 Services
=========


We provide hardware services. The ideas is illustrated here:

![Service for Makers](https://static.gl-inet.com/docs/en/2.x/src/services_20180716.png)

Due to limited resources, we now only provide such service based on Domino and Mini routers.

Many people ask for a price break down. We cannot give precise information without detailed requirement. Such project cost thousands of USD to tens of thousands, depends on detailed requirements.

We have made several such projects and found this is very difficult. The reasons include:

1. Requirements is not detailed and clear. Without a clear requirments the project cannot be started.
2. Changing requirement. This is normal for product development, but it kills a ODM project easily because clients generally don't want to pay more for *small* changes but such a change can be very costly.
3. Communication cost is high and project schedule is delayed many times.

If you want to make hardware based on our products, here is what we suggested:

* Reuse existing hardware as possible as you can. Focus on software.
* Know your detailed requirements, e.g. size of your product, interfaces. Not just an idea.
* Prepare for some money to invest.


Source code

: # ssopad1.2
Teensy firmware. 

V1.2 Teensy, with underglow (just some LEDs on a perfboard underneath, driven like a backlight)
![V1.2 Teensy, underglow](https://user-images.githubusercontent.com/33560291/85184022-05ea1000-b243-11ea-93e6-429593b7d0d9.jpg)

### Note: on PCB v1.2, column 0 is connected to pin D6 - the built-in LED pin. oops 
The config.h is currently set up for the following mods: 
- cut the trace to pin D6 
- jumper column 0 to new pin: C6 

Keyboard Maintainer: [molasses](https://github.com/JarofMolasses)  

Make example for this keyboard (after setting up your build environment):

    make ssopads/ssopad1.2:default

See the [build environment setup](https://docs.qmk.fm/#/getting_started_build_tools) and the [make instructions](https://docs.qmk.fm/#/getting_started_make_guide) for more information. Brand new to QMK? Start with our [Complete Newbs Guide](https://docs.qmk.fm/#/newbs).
------------------------------------------------------------
Copy out the lines above with "environment" in them.

Make example for this keyboard (after setting up your build environment):
See the [build environment setup](https://docs.qmk.fm/#/getting_started_build_tools) and the [make instructions](https://docs.qmk.fm/#/getting_started_make_guide) for more information. Brand new to QMK? Start with our [Complete Newbs Guide](https://docs.qmk.fm/#/newbs).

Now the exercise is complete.